_BRIEF_
Of the lines in the data below, count the ones holding the string "讀取偏差", and answer with that number only.

_DATA PROVIDED_

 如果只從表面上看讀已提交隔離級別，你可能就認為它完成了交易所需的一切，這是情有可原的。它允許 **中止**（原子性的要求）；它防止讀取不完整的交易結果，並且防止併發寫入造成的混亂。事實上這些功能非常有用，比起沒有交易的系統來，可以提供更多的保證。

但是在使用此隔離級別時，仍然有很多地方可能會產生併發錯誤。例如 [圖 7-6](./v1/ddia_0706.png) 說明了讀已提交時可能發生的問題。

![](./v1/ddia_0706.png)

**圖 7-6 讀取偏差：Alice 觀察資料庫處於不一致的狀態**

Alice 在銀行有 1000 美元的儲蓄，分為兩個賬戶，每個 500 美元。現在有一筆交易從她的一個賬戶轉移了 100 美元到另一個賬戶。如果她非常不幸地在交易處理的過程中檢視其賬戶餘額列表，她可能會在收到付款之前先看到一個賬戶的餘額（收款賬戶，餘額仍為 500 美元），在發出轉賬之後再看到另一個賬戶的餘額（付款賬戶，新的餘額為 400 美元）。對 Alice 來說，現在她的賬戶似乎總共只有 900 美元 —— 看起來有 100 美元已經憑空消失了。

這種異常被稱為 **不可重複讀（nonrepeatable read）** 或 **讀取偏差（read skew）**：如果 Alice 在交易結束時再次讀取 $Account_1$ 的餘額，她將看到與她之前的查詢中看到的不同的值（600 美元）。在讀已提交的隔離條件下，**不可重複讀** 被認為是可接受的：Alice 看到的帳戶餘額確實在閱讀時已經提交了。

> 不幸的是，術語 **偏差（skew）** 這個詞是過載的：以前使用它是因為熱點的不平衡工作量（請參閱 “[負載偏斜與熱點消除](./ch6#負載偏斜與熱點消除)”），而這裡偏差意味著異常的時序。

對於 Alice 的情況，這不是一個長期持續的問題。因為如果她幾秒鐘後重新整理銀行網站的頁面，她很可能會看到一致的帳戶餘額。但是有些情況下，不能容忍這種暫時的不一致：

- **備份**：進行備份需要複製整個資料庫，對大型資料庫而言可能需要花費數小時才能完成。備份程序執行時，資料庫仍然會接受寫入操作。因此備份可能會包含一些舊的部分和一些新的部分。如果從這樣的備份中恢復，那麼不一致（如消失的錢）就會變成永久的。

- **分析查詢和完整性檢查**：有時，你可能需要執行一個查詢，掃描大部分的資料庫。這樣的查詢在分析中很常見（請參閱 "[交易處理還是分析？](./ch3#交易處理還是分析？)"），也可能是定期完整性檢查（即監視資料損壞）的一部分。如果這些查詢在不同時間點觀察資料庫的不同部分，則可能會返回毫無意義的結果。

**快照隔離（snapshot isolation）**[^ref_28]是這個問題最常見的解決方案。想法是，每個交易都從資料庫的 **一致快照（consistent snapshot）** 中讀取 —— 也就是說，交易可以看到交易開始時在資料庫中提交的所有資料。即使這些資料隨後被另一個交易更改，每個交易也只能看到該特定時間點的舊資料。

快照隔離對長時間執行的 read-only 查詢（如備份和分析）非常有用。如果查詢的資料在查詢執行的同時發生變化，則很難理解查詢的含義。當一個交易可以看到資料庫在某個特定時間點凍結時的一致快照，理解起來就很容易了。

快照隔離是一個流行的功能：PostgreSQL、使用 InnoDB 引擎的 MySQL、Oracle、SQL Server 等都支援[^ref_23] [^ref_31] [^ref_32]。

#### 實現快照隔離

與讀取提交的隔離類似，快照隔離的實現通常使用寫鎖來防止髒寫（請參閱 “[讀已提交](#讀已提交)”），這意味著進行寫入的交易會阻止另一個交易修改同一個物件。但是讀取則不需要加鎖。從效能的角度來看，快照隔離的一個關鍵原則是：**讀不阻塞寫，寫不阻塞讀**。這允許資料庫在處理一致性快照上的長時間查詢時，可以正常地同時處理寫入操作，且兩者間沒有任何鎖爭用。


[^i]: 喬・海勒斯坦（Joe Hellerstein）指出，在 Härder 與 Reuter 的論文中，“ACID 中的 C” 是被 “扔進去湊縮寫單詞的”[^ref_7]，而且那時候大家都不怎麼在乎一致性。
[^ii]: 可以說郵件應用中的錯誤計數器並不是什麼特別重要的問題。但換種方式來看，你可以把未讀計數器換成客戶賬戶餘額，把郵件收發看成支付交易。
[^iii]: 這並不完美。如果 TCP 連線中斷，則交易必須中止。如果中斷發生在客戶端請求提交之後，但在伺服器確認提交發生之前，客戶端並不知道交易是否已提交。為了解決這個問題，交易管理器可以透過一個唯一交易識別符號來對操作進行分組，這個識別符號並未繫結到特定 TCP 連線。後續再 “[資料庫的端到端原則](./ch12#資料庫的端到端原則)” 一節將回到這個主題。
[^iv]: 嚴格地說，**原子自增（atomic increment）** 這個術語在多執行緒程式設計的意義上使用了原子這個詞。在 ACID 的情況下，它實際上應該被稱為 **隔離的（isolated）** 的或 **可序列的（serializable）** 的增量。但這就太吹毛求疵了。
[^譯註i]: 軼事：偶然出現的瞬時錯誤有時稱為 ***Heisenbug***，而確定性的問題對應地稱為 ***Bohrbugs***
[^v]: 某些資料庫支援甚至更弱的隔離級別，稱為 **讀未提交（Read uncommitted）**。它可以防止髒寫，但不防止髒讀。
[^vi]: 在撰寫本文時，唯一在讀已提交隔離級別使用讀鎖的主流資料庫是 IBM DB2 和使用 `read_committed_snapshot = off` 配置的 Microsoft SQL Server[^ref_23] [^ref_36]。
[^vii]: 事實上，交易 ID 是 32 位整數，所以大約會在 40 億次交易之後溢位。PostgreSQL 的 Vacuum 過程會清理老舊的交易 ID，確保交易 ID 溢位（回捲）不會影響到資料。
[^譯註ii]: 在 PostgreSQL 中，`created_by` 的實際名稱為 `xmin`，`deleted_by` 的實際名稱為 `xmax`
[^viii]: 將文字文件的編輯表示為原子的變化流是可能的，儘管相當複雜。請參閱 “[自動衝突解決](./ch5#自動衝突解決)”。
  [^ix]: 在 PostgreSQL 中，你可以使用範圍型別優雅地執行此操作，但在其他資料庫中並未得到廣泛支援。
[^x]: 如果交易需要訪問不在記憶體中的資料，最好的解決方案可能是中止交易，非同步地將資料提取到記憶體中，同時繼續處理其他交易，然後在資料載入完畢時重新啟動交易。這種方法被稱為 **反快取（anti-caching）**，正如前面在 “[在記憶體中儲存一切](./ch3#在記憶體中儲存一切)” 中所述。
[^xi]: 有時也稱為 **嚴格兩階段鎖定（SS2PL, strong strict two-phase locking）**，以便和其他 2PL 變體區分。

_FINISHED EXERCISE_
2